There are two types of articles being written about the cruise industry lately. One is consumer-oriented and talks about what good deals there are on cruises at the moment. The others have more of a business orientation and talk about how times are bad for the cruise industry.
The consumer-oriented articles point out how the good value of a cruise has become even better with lower prices being offered. But then they take a slightly darker turn when the writer interviews some other travel writer and that "expert" says how the prices are down because the business is down and indicates how "desperate" the cruise lines are to fill their cabins. That's usually followed by another article by the second writer who interviews the first writer, and that's how these articles proliferate.
The business-oriented articles are usually written by someone who really doesn't know much about the cruise industry. They take some piece of financial information they have picked up and for some authoritative-sounding quote, they go to one of the people who have been quoted in one of the consumer pieces, giving them some title like "industry-watcher." In the end, the article comes off talking about how cruise lines are "scrambling" to fill empty space and indicate that it's a tough time for the cruise industry.
Is it really that bad?
Not really. Yes, the articles are right that prices are generally way down, and there are excellent bargains for the consumer.
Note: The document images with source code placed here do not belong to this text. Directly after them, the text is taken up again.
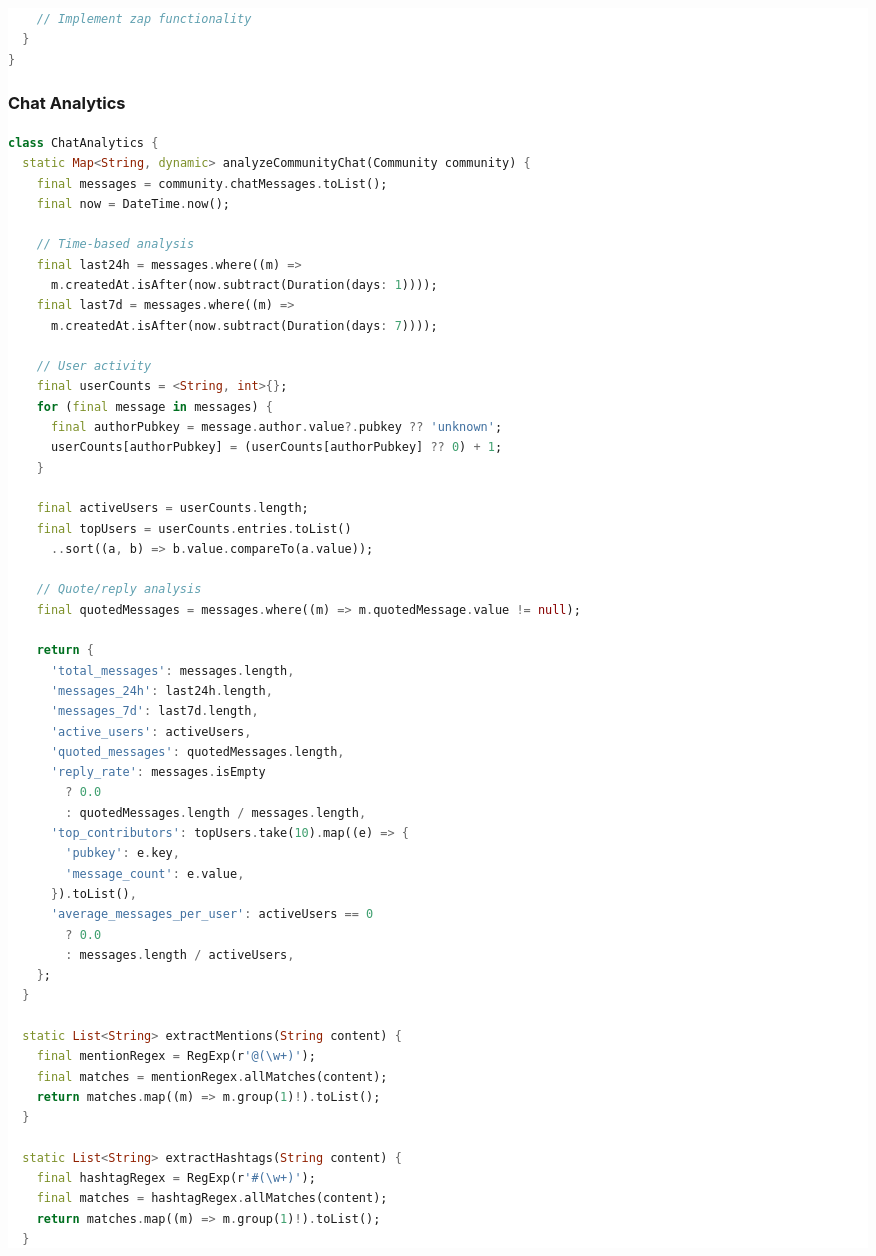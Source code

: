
 ```dart
    // Implement zap functionality
  }
}
```

### Chat Analytics

```dart
class ChatAnalytics {
  static Map<String, dynamic> analyzeCommunityChat(Community community) {
    final messages = community.chatMessages.toList();
    final now = DateTime.now();
    
    // Time-based analysis
    final last24h = messages.where((m) => 
      m.createdAt.isAfter(now.subtract(Duration(days: 1))));
    final last7d = messages.where((m) => 
      m.createdAt.isAfter(now.subtract(Duration(days: 7))));
    
    // User activity
    final userCounts = <String, int>{};
    for (final message in messages) {
      final authorPubkey = message.author.value?.pubkey ?? 'unknown';
      userCounts[authorPubkey] = (userCounts[authorPubkey] ?? 0) + 1;
    }
    
    final activeUsers = userCounts.length;
    final topUsers = userCounts.entries.toList()
      ..sort((a, b) => b.value.compareTo(a.value));
    
    // Quote/reply analysis
    final quotedMessages = messages.where((m) => m.quotedMessage.value != null);
    
    return {
      'total_messages': messages.length,
      'messages_24h': last24h.length,
      'messages_7d': last7d.length,
      'active_users': activeUsers,
      'quoted_messages': quotedMessages.length,
      'reply_rate': messages.isEmpty 
        ? 0.0 
        : quotedMessages.length / messages.length,
      'top_contributors': topUsers.take(10).map((e) => {
        'pubkey': e.key,
        'message_count': e.value,
      }).toList(),
      'average_messages_per_user': activeUsers == 0 
        ? 0.0 
        : messages.length / activeUsers,
    };
  }
  
  static List<String> extractMentions(String content) {
    final mentionRegex = RegExp(r'@(\w+)');
    final matches = mentionRegex.allMatches(content);
    return matches.map((m) => m.group(1)!).toList();
  }
  
  static List<String> extractHashtags(String content) {
    final hashtagRegex = RegExp(r'#(\w+)');
    final matches = hashtagRegex.allMatches(content);
    return matches.map((m) => m.group(1)!).toList();
  }
```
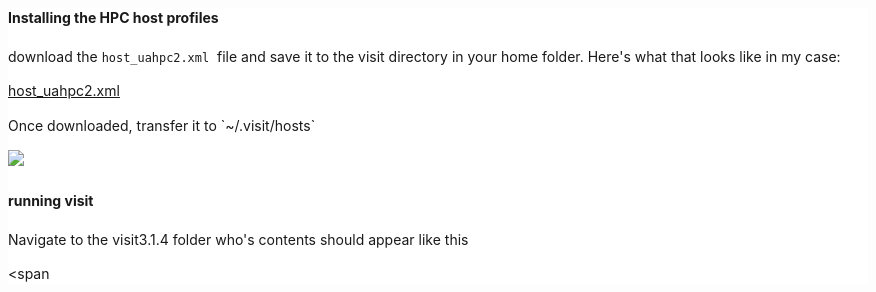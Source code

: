   

#### Installing the HPC host profiles

download the `host_uahpc2.xml`  file and save it to the visit directory
in your home folder. Here's what that looks like in my case:

[host_uahpc2.xml](host_ua_hpx2.xml) 
 
Once downloaded, transfer it to \`~/.visit/hosts\`

<span
class="confluence-embedded-file-wrapper confluence-embedded-manual-size"><img src="images/image2022-3-1_17-42-22_small.png" class="confluence-embedded-image" srcset="images/image2022-3-1_17-42-22_big.png 2x, images/image2022-3-1_17-42-22_small.png 1x" height="250" /></span>

  

#### running visit

Navigate to the visit3.1.4 folder who's contents should appear like this

<span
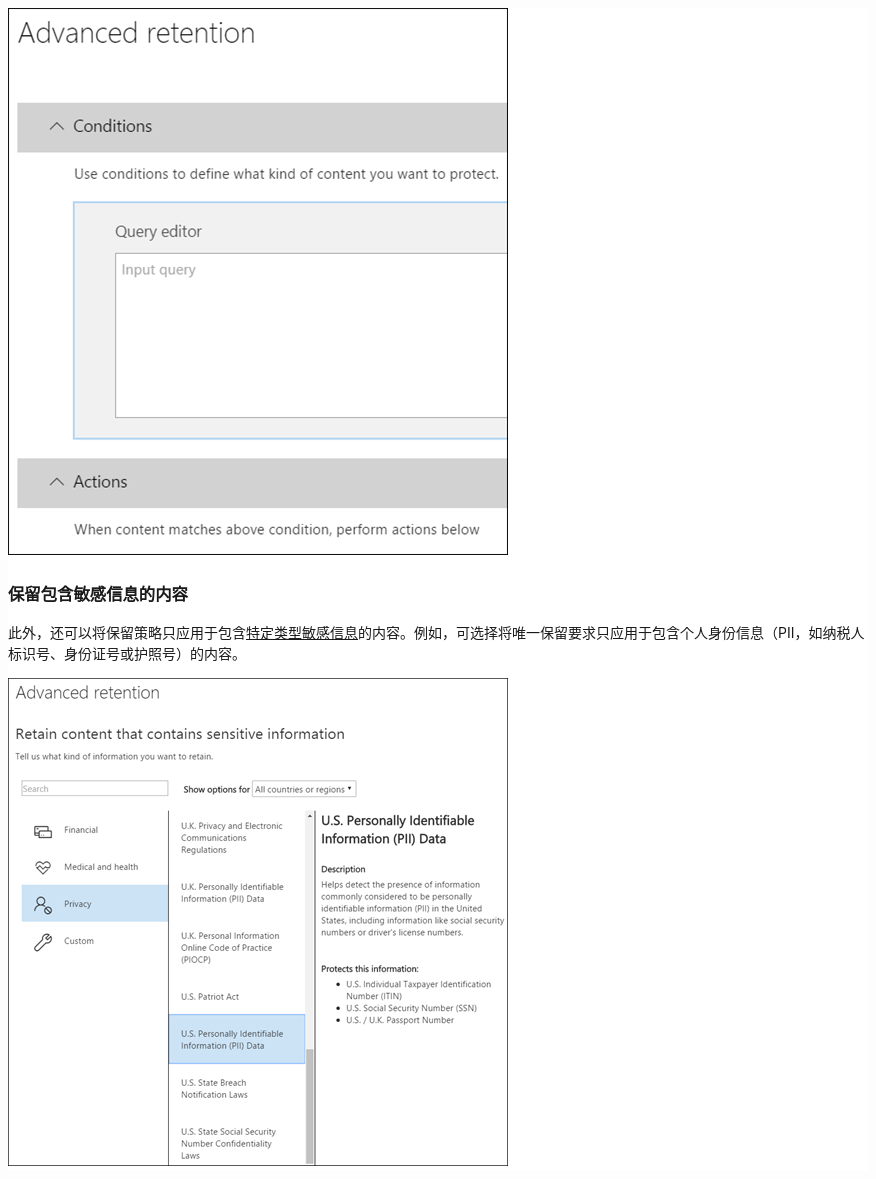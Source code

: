 ![查询编辑器](../media/2c31b412-922e-4a88-89e4-5175c23d9b5f.png)
  
### <a name="retain-content-that-contains-sensitive-information"></a>保留包含敏感信息的内容

此外，还可以将保留策略只应用于包含[特定类型敏感信息](what-the-sensitive-information-types-look-for.md)的内容。例如，可选择将唯一保留要求只应用于包含个人身份信息（PII，如纳税人标识号、身份证号或护照号）的内容。
  
![用于选择敏感信息类型的页](../media/8b104819-d185-4d58-b6b3-d06e82686a05.png)
  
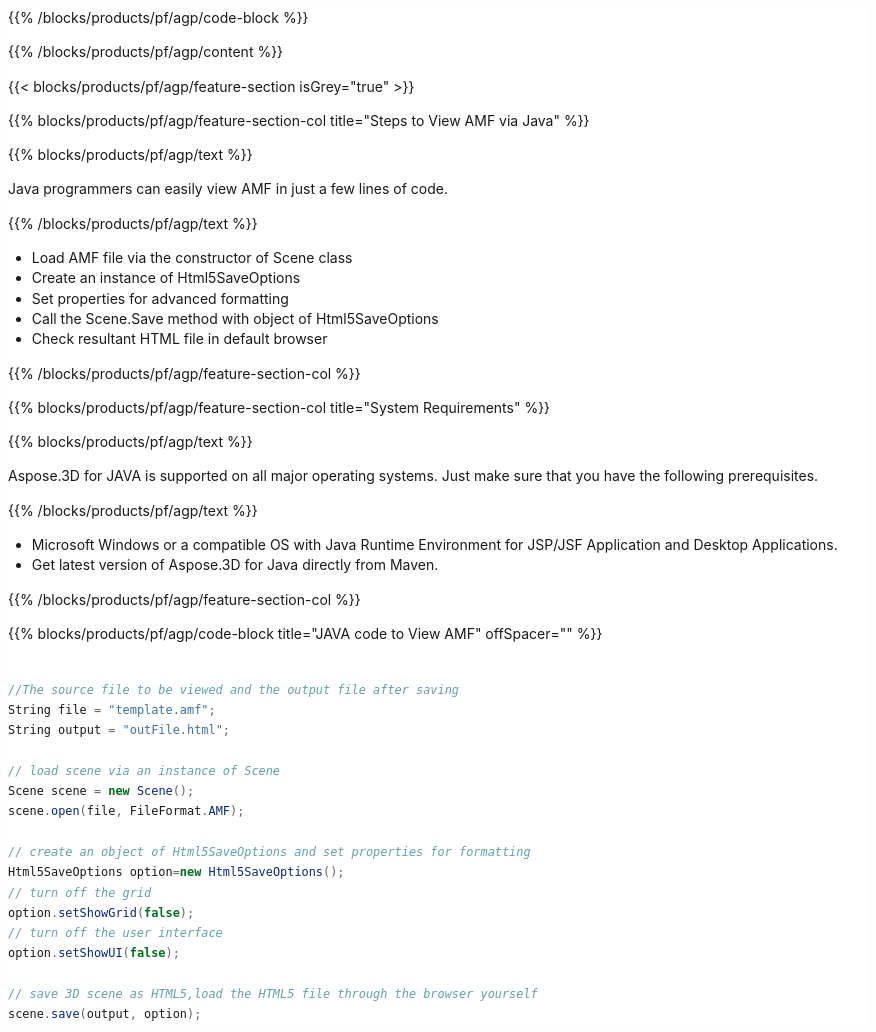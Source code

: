 {{% /blocks/products/pf/agp/code-block %}}

{{% /blocks/products/pf/agp/content %}}

{{< blocks/products/pf/agp/feature-section isGrey="true" >}}

{{% blocks/products/pf/agp/feature-section-col title="Steps to View AMF via Java" %}}

{{% blocks/products/pf/agp/text %}}

 Java programmers can easily view AMF in just a few lines of code.

{{% /blocks/products/pf/agp/text %}}

-  Load AMF file via the constructor of Scene class
-  Create an instance of Html5SaveOptions
-  Set properties for advanced formatting
-  Call the Scene.Save method with object of Html5SaveOptions
-  Check resultant HTML file in default browser

{{% /blocks/products/pf/agp/feature-section-col %}}

{{% blocks/products/pf/agp/feature-section-col title="System Requirements" %}}

{{% blocks/products/pf/agp/text %}}

 Aspose.3D for JAVA is supported on all major operating systems. Just make sure that you have the following prerequisites.

{{% /blocks/products/pf/agp/text %}}

- Microsoft Windows or a compatible OS with Java Runtime Environment for JSP/JSF Application and Desktop Applications.
- Get latest version of Aspose.3D for Java directly from Maven.

{{% /blocks/products/pf/agp/feature-section-col %}}

{{% blocks/products/pf/agp/code-block title="JAVA code to View AMF" offSpacer="" %}}

```cs

//The source file to be viewed and the output file after saving
String file = "template.amf";
String output = "outFile.html";

// load scene via an instance of Scene
Scene scene = new Scene();
scene.open(file, FileFormat.AMF);

// create an object of Html5SaveOptions and set properties for formatting
Html5SaveOptions option=new Html5SaveOptions();
// turn off the grid
option.setShowGrid(false);
// turn off the user interface
option.setShowUI(false);

// save 3D scene as HTML5,load the HTML5 file through the browser yourself
scene.save(output, option);

```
Those prices do result in lower profits for cruise lines; that's only logical, but there are two important points that those articles are missing, if they'd only step back and look at the big picture.
One is that the lower prices are resulting in LOWER profits, not LOSSES. Sure it's disappointing for investors to be looking at profits that are a fraction of what they were a year earlier, but you don't have to look far to find other businesses - even in the travel industry - that are reporting huge losses.
The other thing that should be noticed is that while the prices are reduced, cruise ships are still being consistently filled. That can't be said for other segments of the hospitality industry.
The time to worry would be if cruise lines CAN'T fill those cabins no matter how low the pricing goes. But not only aren't we there yet, cruise lines have several things, other than price, in their arsenal that can stimulate sales. One is something that the rest of the hospitality industry can't do: relocate their inventory. If a ship isn't selling well one place, it can be moved to a destination people do want to buy.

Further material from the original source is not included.